An unmarked trail winds through the willows, if you could find it. In places it was overgrown, in others it was flooded under standing water, and worst of all was the mud—deceptively appearing like wet ground, until you sink six or more inches into the muck. I only lost the trail once through the willows at a place where it was mostly under water and I failed to notice it turn. But after finding our own way through the willows for a while we rejoined the main "trail."

It took us an hour to make our way through the mile and a third of willows, mud, and water to reach the base of the gully. The 1300' climb up the gully took us another hour and a half until we finally reached the broad slope before the ridge. We joined the mountain goats photo enjoying the sunshine and made our way to the beginning of the west ridge. There is no trail between the gully and the start of the west ridge, but it's easy hiking on the tundra. Our solitude ended as we joined multiple groups making their way from Mt. Spalding as well as more coming from the Sawtooth and Mt. Bierstadt.
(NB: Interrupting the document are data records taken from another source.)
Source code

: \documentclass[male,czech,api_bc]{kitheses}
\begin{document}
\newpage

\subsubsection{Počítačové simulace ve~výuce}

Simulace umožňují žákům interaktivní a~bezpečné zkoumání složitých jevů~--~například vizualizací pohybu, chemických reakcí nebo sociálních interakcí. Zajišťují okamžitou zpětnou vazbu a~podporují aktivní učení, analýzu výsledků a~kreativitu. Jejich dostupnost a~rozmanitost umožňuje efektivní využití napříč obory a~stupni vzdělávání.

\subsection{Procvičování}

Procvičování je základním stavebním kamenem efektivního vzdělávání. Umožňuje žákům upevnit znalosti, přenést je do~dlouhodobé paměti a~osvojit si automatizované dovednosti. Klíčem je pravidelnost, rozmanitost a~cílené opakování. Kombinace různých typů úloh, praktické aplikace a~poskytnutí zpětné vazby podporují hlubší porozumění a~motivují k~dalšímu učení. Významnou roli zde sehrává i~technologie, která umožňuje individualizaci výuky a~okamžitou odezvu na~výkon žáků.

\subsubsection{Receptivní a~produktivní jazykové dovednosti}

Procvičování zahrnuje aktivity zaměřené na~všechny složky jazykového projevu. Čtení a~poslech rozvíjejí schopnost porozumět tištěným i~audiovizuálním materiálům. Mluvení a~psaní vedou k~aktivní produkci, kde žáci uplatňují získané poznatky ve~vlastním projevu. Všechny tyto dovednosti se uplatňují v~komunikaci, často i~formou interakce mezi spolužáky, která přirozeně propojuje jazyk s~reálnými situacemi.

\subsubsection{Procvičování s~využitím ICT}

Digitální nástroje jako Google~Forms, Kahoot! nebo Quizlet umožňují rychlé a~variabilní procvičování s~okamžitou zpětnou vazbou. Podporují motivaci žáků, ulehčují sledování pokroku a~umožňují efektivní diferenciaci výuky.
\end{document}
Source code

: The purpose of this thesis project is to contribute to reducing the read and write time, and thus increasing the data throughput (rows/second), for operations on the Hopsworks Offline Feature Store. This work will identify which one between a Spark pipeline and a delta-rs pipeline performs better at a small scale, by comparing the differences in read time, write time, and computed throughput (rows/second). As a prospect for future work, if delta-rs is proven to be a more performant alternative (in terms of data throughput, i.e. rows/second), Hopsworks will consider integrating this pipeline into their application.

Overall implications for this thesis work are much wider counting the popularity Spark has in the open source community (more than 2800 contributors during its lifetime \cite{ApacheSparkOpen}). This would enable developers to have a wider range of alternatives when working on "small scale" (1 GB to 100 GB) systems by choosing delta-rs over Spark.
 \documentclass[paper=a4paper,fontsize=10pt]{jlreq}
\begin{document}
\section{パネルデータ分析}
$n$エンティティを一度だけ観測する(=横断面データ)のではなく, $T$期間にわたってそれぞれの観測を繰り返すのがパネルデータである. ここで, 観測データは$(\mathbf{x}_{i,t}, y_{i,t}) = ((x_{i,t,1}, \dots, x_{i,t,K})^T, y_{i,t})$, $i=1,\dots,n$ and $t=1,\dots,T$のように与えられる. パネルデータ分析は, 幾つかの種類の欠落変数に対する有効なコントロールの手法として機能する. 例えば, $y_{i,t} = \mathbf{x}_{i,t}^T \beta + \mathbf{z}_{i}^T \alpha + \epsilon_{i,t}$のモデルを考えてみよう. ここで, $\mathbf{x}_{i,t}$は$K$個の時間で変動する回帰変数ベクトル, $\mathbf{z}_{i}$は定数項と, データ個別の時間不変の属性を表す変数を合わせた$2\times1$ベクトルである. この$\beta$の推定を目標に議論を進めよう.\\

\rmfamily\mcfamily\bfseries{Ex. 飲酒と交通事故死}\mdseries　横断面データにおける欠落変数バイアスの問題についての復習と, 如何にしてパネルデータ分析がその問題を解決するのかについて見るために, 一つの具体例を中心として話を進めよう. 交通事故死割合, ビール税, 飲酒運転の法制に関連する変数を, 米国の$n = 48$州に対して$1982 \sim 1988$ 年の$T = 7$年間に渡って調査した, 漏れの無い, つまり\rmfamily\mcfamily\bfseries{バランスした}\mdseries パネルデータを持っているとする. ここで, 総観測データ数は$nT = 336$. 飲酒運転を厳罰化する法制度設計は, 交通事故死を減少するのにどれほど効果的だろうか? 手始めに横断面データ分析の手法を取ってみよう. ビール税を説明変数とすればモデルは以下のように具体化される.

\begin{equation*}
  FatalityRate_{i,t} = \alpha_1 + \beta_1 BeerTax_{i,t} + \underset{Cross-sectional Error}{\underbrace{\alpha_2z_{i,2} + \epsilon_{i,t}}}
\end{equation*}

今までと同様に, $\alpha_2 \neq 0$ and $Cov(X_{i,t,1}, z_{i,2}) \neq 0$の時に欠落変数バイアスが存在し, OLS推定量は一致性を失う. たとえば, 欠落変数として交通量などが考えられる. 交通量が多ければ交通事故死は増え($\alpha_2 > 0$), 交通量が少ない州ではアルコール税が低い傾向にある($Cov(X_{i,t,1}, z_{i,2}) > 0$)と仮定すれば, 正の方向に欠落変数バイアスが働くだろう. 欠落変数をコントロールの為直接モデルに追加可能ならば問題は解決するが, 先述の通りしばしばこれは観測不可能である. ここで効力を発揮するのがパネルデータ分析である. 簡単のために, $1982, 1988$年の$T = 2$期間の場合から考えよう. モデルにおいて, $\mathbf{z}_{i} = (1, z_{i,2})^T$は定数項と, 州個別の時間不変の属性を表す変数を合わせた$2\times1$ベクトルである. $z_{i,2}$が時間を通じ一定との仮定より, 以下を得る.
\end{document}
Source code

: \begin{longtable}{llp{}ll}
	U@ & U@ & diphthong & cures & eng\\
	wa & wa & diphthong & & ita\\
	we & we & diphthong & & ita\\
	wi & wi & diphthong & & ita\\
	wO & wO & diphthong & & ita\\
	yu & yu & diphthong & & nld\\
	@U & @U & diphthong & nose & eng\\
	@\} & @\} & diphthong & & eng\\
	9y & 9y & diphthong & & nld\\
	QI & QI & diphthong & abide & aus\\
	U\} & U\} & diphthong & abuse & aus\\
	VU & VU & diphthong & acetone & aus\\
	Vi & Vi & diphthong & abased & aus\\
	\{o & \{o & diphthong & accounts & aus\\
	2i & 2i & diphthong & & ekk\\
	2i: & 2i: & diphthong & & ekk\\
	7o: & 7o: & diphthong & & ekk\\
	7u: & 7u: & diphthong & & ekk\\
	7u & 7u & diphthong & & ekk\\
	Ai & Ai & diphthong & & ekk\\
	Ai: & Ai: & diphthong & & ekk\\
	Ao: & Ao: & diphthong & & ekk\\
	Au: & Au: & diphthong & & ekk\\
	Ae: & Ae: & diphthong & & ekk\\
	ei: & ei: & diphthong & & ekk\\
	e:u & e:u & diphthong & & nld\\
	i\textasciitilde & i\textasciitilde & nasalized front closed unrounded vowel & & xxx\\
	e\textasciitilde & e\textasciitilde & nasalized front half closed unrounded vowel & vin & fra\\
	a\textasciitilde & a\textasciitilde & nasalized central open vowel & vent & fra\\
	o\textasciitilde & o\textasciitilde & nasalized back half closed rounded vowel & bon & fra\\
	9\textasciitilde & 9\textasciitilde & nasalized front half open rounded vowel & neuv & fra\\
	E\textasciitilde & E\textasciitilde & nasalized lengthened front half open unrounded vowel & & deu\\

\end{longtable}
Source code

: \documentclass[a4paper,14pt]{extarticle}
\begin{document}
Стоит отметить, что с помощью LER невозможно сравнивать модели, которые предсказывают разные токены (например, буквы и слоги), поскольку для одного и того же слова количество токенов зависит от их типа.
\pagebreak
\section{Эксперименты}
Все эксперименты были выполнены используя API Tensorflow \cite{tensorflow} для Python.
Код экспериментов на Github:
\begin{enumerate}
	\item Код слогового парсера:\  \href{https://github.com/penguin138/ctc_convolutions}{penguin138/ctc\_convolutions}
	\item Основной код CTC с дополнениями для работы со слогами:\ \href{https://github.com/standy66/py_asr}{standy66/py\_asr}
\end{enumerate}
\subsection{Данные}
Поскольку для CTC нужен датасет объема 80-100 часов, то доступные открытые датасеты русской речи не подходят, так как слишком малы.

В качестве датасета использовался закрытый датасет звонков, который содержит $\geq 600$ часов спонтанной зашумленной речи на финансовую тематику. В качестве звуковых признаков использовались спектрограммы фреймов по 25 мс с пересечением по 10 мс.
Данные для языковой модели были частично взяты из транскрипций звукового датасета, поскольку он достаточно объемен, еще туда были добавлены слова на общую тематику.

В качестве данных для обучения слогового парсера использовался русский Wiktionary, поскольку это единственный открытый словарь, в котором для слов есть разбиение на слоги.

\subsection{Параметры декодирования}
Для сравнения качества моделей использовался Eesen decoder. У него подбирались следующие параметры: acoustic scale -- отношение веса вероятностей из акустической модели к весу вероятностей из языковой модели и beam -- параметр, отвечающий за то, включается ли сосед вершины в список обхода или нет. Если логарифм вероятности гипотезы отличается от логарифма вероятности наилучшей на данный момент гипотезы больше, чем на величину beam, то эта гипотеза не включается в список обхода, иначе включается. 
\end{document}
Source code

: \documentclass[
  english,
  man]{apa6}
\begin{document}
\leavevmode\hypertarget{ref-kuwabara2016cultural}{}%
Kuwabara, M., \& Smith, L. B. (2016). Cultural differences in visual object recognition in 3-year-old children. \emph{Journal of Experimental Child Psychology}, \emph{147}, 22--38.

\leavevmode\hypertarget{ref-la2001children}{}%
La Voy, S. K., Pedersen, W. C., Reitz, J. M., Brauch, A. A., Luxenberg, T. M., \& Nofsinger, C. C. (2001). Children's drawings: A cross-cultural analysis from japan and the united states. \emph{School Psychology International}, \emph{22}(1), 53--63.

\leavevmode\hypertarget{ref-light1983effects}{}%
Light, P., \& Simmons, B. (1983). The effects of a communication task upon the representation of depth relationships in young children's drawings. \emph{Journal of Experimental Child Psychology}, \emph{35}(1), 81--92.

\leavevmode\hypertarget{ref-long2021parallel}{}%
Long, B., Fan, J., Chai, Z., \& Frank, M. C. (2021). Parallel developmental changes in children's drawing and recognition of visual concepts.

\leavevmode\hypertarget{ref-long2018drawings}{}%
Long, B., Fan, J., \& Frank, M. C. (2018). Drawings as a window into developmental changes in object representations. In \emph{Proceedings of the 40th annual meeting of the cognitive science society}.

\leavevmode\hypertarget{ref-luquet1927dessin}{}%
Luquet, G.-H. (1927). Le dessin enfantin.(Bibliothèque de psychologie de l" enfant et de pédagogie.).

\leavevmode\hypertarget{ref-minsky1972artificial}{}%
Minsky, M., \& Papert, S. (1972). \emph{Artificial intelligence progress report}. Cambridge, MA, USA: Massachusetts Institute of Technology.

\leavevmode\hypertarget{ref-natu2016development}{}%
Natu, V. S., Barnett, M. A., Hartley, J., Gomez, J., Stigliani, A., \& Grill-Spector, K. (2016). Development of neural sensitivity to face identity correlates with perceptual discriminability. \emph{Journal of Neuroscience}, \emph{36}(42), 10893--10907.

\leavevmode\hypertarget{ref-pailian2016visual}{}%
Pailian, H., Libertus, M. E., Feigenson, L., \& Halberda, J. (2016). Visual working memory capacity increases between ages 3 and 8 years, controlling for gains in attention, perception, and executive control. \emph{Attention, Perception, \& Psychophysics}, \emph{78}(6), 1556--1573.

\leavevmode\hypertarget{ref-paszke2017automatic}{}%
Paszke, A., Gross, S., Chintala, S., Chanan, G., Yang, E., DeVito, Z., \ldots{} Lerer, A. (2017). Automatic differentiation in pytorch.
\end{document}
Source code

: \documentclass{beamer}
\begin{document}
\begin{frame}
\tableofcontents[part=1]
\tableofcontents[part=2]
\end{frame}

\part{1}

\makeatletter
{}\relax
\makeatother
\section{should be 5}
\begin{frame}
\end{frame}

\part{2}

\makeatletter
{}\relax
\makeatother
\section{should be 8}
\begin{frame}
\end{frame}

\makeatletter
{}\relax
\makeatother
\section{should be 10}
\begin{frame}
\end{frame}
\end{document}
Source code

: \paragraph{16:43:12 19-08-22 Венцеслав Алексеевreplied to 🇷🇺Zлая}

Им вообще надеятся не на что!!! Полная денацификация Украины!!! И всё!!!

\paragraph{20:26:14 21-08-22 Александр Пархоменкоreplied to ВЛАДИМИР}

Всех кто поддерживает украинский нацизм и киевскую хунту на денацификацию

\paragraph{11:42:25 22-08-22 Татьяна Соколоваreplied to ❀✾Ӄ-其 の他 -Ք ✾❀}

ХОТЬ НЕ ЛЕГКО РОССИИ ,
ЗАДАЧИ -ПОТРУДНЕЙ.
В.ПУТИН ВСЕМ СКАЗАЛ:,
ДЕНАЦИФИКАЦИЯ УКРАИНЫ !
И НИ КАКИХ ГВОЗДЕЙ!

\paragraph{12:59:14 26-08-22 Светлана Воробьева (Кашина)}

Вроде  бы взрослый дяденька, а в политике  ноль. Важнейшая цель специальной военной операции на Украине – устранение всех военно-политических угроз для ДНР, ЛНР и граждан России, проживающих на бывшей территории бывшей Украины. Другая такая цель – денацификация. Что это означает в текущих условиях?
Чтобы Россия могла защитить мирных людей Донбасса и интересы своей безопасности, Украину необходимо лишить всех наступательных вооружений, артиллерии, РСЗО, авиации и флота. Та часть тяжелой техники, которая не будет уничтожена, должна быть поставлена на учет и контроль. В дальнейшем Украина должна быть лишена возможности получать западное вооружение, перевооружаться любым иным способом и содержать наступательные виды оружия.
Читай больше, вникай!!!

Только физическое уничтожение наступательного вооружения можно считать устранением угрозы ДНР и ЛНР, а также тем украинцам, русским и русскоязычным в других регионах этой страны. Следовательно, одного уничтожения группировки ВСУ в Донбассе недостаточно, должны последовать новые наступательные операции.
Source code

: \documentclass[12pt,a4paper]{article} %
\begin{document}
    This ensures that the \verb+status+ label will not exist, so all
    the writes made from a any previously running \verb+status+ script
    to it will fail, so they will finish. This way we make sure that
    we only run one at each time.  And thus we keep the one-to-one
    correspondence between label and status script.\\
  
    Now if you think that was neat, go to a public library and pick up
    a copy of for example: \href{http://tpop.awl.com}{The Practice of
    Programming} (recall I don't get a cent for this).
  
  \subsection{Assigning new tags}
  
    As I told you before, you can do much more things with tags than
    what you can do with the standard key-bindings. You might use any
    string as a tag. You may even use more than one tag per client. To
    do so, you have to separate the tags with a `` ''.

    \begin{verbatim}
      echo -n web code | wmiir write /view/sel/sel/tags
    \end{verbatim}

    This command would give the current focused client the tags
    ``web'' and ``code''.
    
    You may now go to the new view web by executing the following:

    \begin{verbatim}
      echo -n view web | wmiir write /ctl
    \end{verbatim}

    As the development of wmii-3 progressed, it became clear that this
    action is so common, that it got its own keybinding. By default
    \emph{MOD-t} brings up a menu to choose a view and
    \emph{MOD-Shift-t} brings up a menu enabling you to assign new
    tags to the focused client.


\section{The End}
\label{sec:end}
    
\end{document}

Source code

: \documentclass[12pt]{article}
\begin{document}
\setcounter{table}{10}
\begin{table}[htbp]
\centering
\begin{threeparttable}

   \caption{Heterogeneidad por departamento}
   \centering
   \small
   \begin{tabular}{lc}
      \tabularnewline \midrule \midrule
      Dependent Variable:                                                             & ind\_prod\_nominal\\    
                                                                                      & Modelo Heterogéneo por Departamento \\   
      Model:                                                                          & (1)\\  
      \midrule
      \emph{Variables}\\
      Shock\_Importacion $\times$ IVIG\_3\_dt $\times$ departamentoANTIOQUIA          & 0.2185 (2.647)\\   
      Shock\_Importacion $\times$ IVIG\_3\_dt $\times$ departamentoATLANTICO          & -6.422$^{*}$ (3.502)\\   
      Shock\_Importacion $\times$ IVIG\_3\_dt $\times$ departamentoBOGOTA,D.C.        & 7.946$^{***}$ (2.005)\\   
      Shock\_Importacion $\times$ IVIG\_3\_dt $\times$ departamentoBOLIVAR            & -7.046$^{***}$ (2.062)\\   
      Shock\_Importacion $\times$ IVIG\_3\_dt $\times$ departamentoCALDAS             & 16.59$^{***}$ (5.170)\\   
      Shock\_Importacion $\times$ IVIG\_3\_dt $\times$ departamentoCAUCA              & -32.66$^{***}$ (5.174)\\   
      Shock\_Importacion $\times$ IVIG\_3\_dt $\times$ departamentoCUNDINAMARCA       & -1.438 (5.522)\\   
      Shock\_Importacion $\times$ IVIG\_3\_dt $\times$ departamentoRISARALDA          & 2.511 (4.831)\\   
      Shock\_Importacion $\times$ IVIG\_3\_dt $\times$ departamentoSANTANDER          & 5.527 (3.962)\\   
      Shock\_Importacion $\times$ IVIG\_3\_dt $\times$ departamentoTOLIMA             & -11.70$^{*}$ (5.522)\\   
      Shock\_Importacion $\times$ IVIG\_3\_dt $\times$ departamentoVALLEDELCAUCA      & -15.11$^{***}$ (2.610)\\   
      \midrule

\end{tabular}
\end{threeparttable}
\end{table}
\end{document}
Once the three routes merge, the trail traverses through the rocks along the side of the west ridge. It felt like there was a continuous line of hikers either heading up or returning back. Eventually the summit came into view and then the final switchbacks to the top. We joined dozens of people on top taking pictures, eating lunch, and celebrating their climb. There were kids, dogs, and even a mountain bike that was ridden up the road, then all the way to the summit. photo

I talked with several people for whom this was their first 14er. I took lots of pictures hoping to get that perfect summit shot. Sharon had brought some Swiss chocolate to celebrate my finisher. We ate some lunch and realized after a while that it was kinda quiet. We looked around and saw that there were only two others on the summit. A glance at the time showed that we had been up here for an hour and a half. Must be time to start heading back.

On our return we followed the ridge all the way over to the saddle with Mt. Spalding (13,842') while mentally wrestling with the idea of side-hiking to the summit. I decided the unranked 13er would exceed my capabilities to make it back to the trailhead before sunset, so we continued back to the gully and the willows.

The trail through the willows was easier to follow coming down, but just as wet and muddy as this morning. At 5:43 p.m. we made it back to the trailhead and I had officially completed my 58th 14er! Finally!

"You cannot stay on the summit forever; you have to come down again. So why bother in the first place? Just this: What is above knows what is below, but what is below does not know what is above. One climbs, one sees. One descends, one sees no longer, but one has seen."